• Materials provided
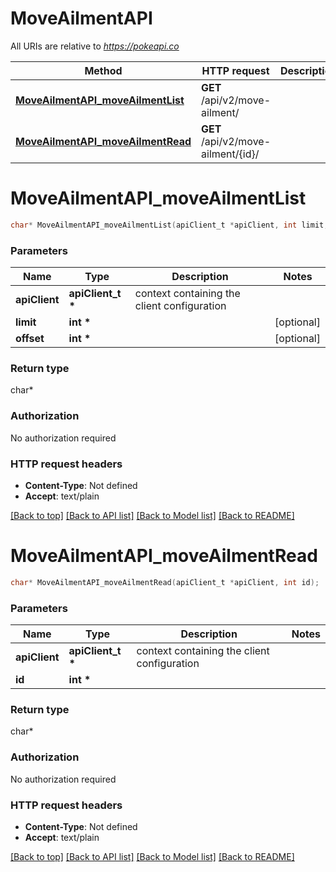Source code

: # MoveAilmentAPI

All URIs are relative to *https://pokeapi.co*

Method | HTTP request | Description
------------- | ------------- | -------------
[**MoveAilmentAPI_moveAilmentList**](MoveAilmentAPI.md#MoveAilmentAPI_moveAilmentList) | **GET** /api/v2/move-ailment/ | 
[**MoveAilmentAPI_moveAilmentRead**](MoveAilmentAPI.md#MoveAilmentAPI_moveAilmentRead) | **GET** /api/v2/move-ailment/{id}/ | 


# **MoveAilmentAPI_moveAilmentList**
```c
char* MoveAilmentAPI_moveAilmentList(apiClient_t *apiClient, int limit, int offset);
```

### Parameters
Name | Type | Description  | Notes
------------- | ------------- | ------------- | -------------
**apiClient** | **apiClient_t \*** | context containing the client configuration |
**limit** | **int \*** |  | [optional] 
**offset** | **int \*** |  | [optional] 

### Return type

char*



### Authorization

No authorization required

### HTTP request headers

 - **Content-Type**: Not defined
 - **Accept**: text/plain

[[Back to top]](#) [[Back to API list]](../README.md#documentation-for-api-endpoints) [[Back to Model list]](../README.md#documentation-for-models) [[Back to README]](../README.md)

# **MoveAilmentAPI_moveAilmentRead**
```c
char* MoveAilmentAPI_moveAilmentRead(apiClient_t *apiClient, int id);
```

### Parameters
Name | Type | Description  | Notes
------------- | ------------- | ------------- | -------------
**apiClient** | **apiClient_t \*** | context containing the client configuration |
**id** | **int \*** |  | 

### Return type

char*



### Authorization

No authorization required

### HTTP request headers

 - **Content-Type**: Not defined
 - **Accept**: text/plain

[[Back to top]](#) [[Back to API list]](../README.md#documentation-for-api-endpoints) [[Back to Model list]](../README.md#documentation-for-models) [[Back to README]](../README.md)

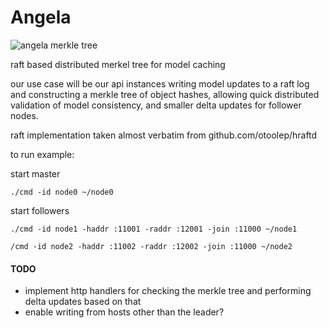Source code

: # Angela

![angela merkle tree](https://i.imgur.com/m26QGtS.jpg)

raft based distributed merkel tree for model caching

our use case will be our api instances writing model updates to a raft log and constructing a merkle tree of object hashes, allowing quick distributed validation of model consistency, and smaller delta updates for follower nodes.

raft implementation taken almost verbatim from github.com/otoolep/hraftd

to run example:

start master


```./cmd -id node0 ~/node0```


start followers


`./cmd -id node1 -haddr :11001 -raddr :12001 -join :11000 ~/node1`


`/cmd -id node2 -haddr :11002 -raddr :12002 -join :11000 ~/node2`

#### TODO

* implement http handlers for checking the merkle tree and performing delta updates based on that
* enable writing from hosts other than the leader?
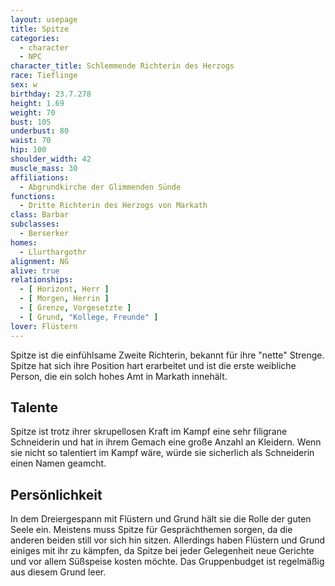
 ```yaml
---
layout: usepage
title: Spitze
categories:
  - character
  - NPC
character_title: Schlemmende Richterin des Herzogs
race: Tieflinge
sex: w
birthday: 23.7.278
height: 1.69
weight: 70
bust: 105
underbust: 80
waist: 70
hip: 100
shoulder_width: 42
muscle_mass: 30
affiliations:
  - Abgrundkirche der Glimmenden Sünde
functions:
  - Dritte Richterin des Herzogs von Markath
class: Barbar
subclasses:
  - Berserker
homes:
  - Llurthargothr
alignment: NG
alive: true
relationships:
  - [ Horizont, Herr ]
  - [ Morgen, Herrin ]
  - [ Grenze, Vorgesetzte ]
  - [ Grund, "Kollege, Freunde" ]
lover: Flüstern
---
```


Spitze ist die einfühlsame Zweite Richterin, bekannt für ihre "nette" Strenge. Spitze hat sich ihre Position hart
erarbeitet und ist die erste weibliche Person, die ein solch hohes Amt in Markath innehält.

<!--more-->

## Talente

Spitze ist trotz ihrer skrupellosen Kraft im Kampf eine sehr filigrane Schneiderin und hat in ihrem Gemach eine große
Anzahl an Kleidern. Wenn sie nicht so talentiert im Kampf wäre, würde sie sicherlich als Schneiderin einen Namen
geamcht.

## Persönlichkeit

In dem Dreiergespann mit Flüstern und Grund hält sie die Rolle der guten Seele ein. Meistens muss Spitze für
Gesprächthemen sorgen, da die anderen beiden still vor sich hin sitzen. Allerdings haben Flüstern und Grund einiges mit
ihr zu kämpfen, da Spitze bei jeder Gelegenheit neue Gerichte und vor allem Süßspeise kosten möchte. Das Gruppenbudget
ist regelmäßig aus diesem Grund leer.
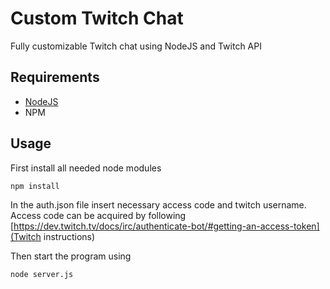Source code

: # Custom Twitch Chat

Fully customizable Twitch chat using NodeJS and Twitch API

## Requirements

- [NodeJS](https://nodejs.org/en)
- NPM

## Usage

First install all needed node modules

```bash
npm install
```
In the auth.json file insert necessary access code and twitch username. Access code can be acquired by following [https://dev.twitch.tv/docs/irc/authenticate-bot/#getting-an-access-token](Twitch instructions)

Then start the program using

```bash
node server.js
```

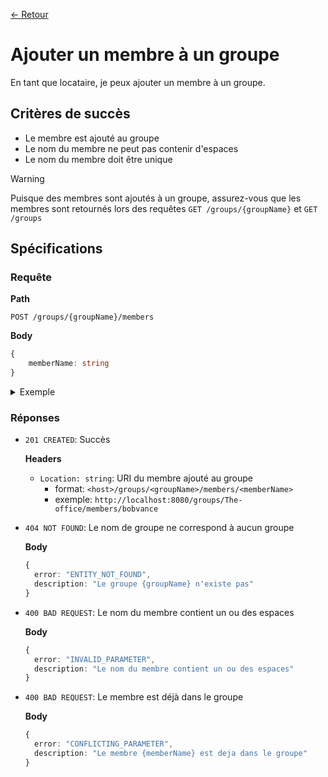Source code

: [← Retour](../README.md)

# Ajouter un membre à un groupe

En tant que locataire, je peux ajouter un membre à un groupe.

## Critères de succès

- Le membre est ajouté au groupe
- Le nom du membre ne peut pas contenir d'espaces
- Le nom du membre doit être unique

> [!WARNING]
> Puisque des membres sont ajoutés à un groupe, assurez-vous que les membres sont retournés lors des requêtes `GET /groups/{groupName}` et `GET /groups`

## Spécifications

### Requête

**Path**

`POST /groups/{groupName}/members`

**Body**

```ts
{
    memberName: string
}
```

<details>
<summary>Exemple</summary>

```json
{
  "memberName": "bobvance"
}
```

</details>

### Réponses

- `201 CREATED`: Succès

  **Headers**

    - `Location: string`: URI du membre ajouté au groupe
        - format: `<host>/groups/<groupName>/members/<memberName>`
        - exemple: `http://localhost:8080/groups/The-office/members/bobvance`

- `404 NOT FOUND`: Le nom de groupe ne correspond à aucun groupe

  **Body**

  ```ts
  {
    error: "ENTITY_NOT_FOUND",
    description: "Le groupe {groupName} n'existe pas"
  }
  ```

- `400 BAD REQUEST`: Le nom du membre contient un ou des espaces

  **Body**

  ```ts
  {
    error: "INVALID_PARAMETER",
    description: "Le nom du membre contient un ou des espaces"
  }
  ```

- `400 BAD REQUEST`: Le membre est déjà dans le groupe

  **Body**

  ```ts
  {
    error: "CONFLICTING_PARAMETER",
    description: "Le membre {memberName} est deja dans le groupe"
  }
  ```
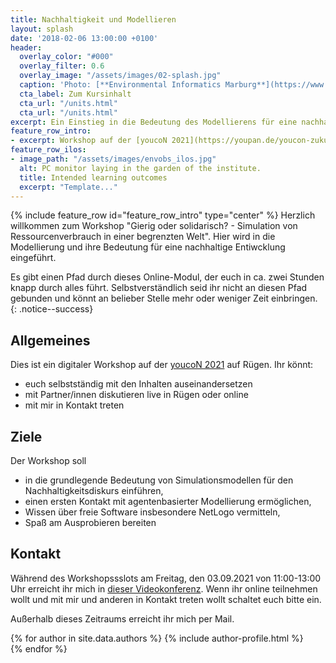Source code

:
 ```yaml
---
title: Nachhaltigkeit und Modellieren
layout: splash
date: '2018-02-06 13:00:00 +0100'
header:
  overlay_color: "#000"
  overlay_filter: 0.6
  overlay_image: "/assets/images/02-splash.jpg"
  caption: 'Photo: [**Environmental Informatics Marburg**](https://www.flickr.com/environmentalinformatics-marburg/)'
  cta_label: Zum Kursinhalt
  cta_url: "/units.html"
  cta_url: "/units.html"
excerpt: Ein Einstieg in die Bedeutung des Modellierens für eine nachhaltige Entwicklung.
feature_row_intro:
- excerpt: Workshop auf der [youcoN 2021](https://youpan.de/youcon-zukunftskonferenz-2021/){:target="_blank"} 
feature_row_ilos:
- image_path: "/assets/images/envobs_ilos.jpg"
  alt: PC monitor laying in the garden of the institute.
  title: Intended learning outcomes
  excerpt: "Template..."
---
```


{% include feature_row id="feature_row_intro" type="center" %}
Herzlich willkommen zum Workshop "Gierig oder solidarisch? - Simulation von Ressourcenverbrauch in einer begrenzten Welt". Hier wird in die Modellierung und ihre Bedeutung für eine nachhaltige Entiwcklung eingeführt. 

Es gibt einen Pfad durch dieses Online-Modul, der euch in ca. zwei Stunden knapp durch alles führt. Selbstverständlich seid ihr nicht an diesen Pfad gebunden und könnt an belieber Stelle mehr oder weniger Zeit einbringen.
{: .notice--success}

## Allgemeines 
Dies ist ein digitaler Workshop auf der [youcoN 2021](https://youpan.de/youcon-zukunftskonferenz-2021/) auf Rügen. Ihr könnt:
* euch selbstständig mit den Inhalten auseinandersetzen
* mit Partner/innen diskutieren live in Rügen oder online
* mit mir in Kontakt treten 

## Ziele
Der Workshop soll
* in die grundlegende Bedeutung von Simulationsmodellen für den Nachhaltigkeitsdiskurs einführen,
* einen ersten Kontakt mit agentenbasierter Modellierung ermöglichen,
* Wissen über freie Software insbesondere NetLogo vermitteln,
* Spaß am Ausprobieren bereiten


## Kontakt
Während des Workshopssslots am Freitag, den 03.09.2021 von 11:00-13:00 Uhr erreicht ihr mich in [dieser Videokonferenz](https://webconf.hrz.uni-marburg.de/b/rie-6ic-uxf-bc6).
Wenn ihr online teilnehmen wollt und mit mir und anderen in Kontakt treten wollt schaltet euch bitte ein. 

Außerhalb dieses Zeitraums erreicht ihr mich per Mail. 

{% for author in site.data.authors %} 
  {% include author-profile.html %}
 <br /> 
{% endfor %}
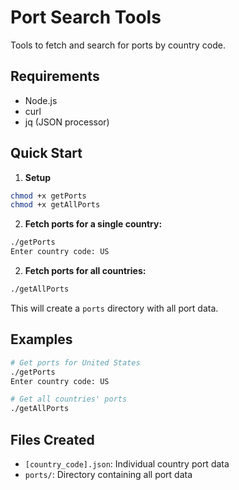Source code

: # Port Search Tools

Tools to fetch and search for ports by country code.

## Requirements

- Node.js
- curl
- jq (JSON processor)

## Quick Start

1. **Setup**

```bash
chmod +x getPorts
chmod +x getAllPorts
```

2. **Fetch ports for a single country:**

```bash
./getPorts
Enter country code: US
```

2. **Fetch ports for all countries:**

```bash
./getAllPorts
```

This will create a `ports` directory with all port data.

## Examples

```bash
# Get ports for United States
./getPorts
Enter country code: US

# Get all countries' ports
./getAllPorts
```

## Files Created

- `[country_code].json`: Individual country port data
- `ports/`: Directory containing all port data

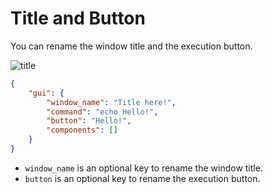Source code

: # Title and Button

You can rename the window title and the execution button.  

![title](https://github.com/matyalatte/tuw/assets/69258547/7be563b8-1ee0-4500-94c4-5ca575ad185f)  

```json
{
    "gui": {
        "window_name": "Title here!",
        "command": "echo Hello!",
        "button": "Hello!",
        "components": []
    }
}
```

-   `window_name` is an optional key to rename the window title.
-   `button` is an optional key to rename the execution button.
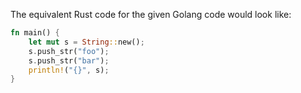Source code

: The equivalent Rust code for the given Golang code would look like:

```rust
fn main() {
    let mut s = String::new();
    s.push_str("foo");
    s.push_str("bar");
    println!("{}", s);
}
```
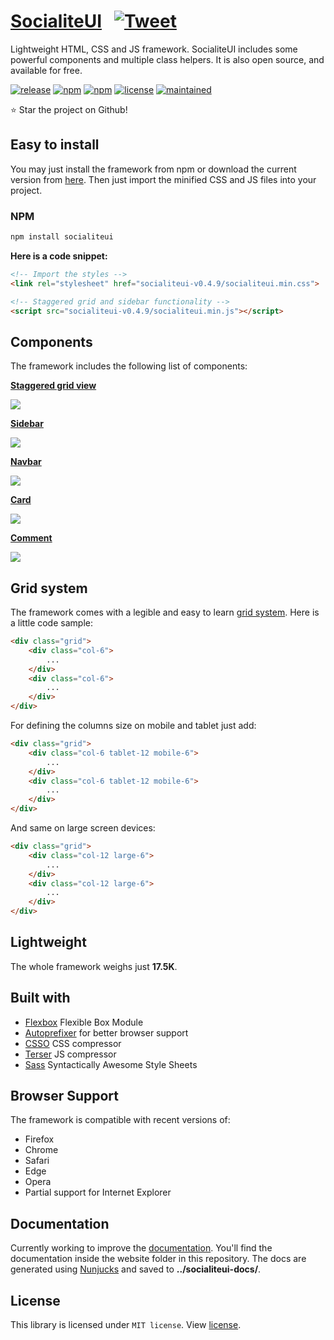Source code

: # [SocialiteUI](https://socialiteui.com) &nbsp; [![Tweet](https://img.shields.io/twitter/url/http/shields.io.svg?style=social)](https://twitter.com/intent/tweet?url=https%3A%2F%2Fsocialiteui.com&via=isradeleon&text=An%20alternative%20CSS%20framework%20for%20responsive%20WEB%20design&hashtags=responsive%2Cdesign%2Cframework%2Ccss%2Csocialiteui)

Lightweight HTML, CSS and JS framework. SocialiteUI includes some powerful components and multiple class helpers. It is also open source, and available for free.

[![release](https://img.shields.io/github/release/isradeleon/socialiteui.svg?color=1dd1a1)](https://github.com/Isradeleon/socialiteui/releases)
[![npm](https://img.shields.io/npm/v/socialiteui.svg?color=ff7675)](https://www.npmjs.com/package/socialiteui)
[![npm](https://img.shields.io/npm/dm/socialiteui.svg?color=6c5ce7)](https://www.npmjs.com/package/socialiteui)
[![license](https://img.shields.io/github/license/isradeleon/socialiteui.svg?color=0984e3)](LICENSE)
[![maintained](https://img.shields.io/maintenance/yes/2019.svg?color=1dd1a1)](https://www.npmjs.com/package/socialiteui)  

:star: Star the project on Github!

## Easy to install

You may just install the framework from npm or download the current version from [here](https://github.com/Isradeleon/socialiteui/releases/download/0.4.9/socialiteui-v0.4.9.zip). Then just import the minified CSS and JS files into your project.

### NPM

```sh
npm install socialiteui
```

**Here is a code snippet:**

```html
<!-- Import the styles -->
<link rel="stylesheet" href="socialiteui-v0.4.9/socialiteui.min.css">

<!-- Staggered grid and sidebar functionality -->
<script src="socialiteui-v0.4.9/socialiteui.min.js"></script>
```

## Components

The framework includes the following list of components:

[**Staggered grid view**](https://socialiteui.com/staggered.html)  

![](https://raw.githubusercontent.com/Isradeleon/socialiteui-docs/master/example/staggered.png)

[**Sidebar**](https://socialiteui.com/sidebar.html)  

![](https://raw.githubusercontent.com/Isradeleon/socialiteui-docs/master/example/sidebar.gif)

[**Navbar**](https://socialiteui.com/navbar.html)  

![](https://raw.githubusercontent.com/Isradeleon/socialiteui-docs/master/example/navbar.gif)

[**Card**](https://socialiteui.com/card.html)  

![](https://raw.githubusercontent.com/Isradeleon/socialiteui-docs/master/example/card.png)

[**Comment**](https://socialiteui.com/comment.html)  

![](https://raw.githubusercontent.com/Isradeleon/socialiteui-docs/master/example/comment.png)


## Grid system

The framework comes with a legible and easy to learn [grid system](https://socialiteui.com/grid-system.html). Here is a little code sample:

```html
<div class="grid">
    <div class="col-6">
        ...
    </div>
    <div class="col-6">
        ...
    </div>
</div>
```

For defining the columns size on mobile and tablet just add:

```html
<div class="grid">
    <div class="col-6 tablet-12 mobile-6">
        ...
    </div>
    <div class="col-6 tablet-12 mobile-6">
        ...
    </div>
</div>
```

And same on large screen devices:

```html
<div class="grid">
    <div class="col-12 large-6">
        ...
    </div>
    <div class="col-12 large-6">
        ...
    </div>
</div>
```

## Lightweight

The whole framework weighs just **17.5K**.

## Built with

* [Flexbox](https://developer.mozilla.org/en-US/docs/Web/CSS/CSS_Flexible_Box_Layout/Using_CSS_flexible_boxes) Flexible Box Module
* [Autoprefixer](https://github.com/postcss/autoprefixer) for better browser support
* [CSSO](https://github.com/css/csso) CSS compressor
* [Terser](https://github.com/terser-js/terser) JS compressor
* [Sass](https://sass-lang.com/) Syntactically Awesome Style Sheets

## Browser Support

The framework is compatible with recent versions of:

* Firefox
* Chrome
* Safari
* Edge
* Opera
* Partial support for Internet Explorer

## Documentation

Currently working to improve the [documentation](https://socialiteui.com). You'll find the documentation inside the website folder in this repository. The docs are generated using [Nunjucks](https://github.com/mozilla/nunjucks) and saved to **../socialiteui-docs/**.

## License

This library is licensed under `MIT license`. View [license](LICENSE).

• What is needed
Out of the records, collect only those lines that contain the string "könnt".

• Answer box
Es gibt einen Pfad durch dieses Online-Modul, der euch in ca. zwei Stunden knapp durch alles führt. Selbstverständlich seid ihr nicht an diesen Pfad gebunden und könnt an belieber Stelle mehr oder weniger Zeit einbringen.
Dies ist ein digitaler Workshop auf der [youcoN 2021](https://youpan.de/youcon-zukunftskonferenz-2021/) auf Rügen. Ihr könnt:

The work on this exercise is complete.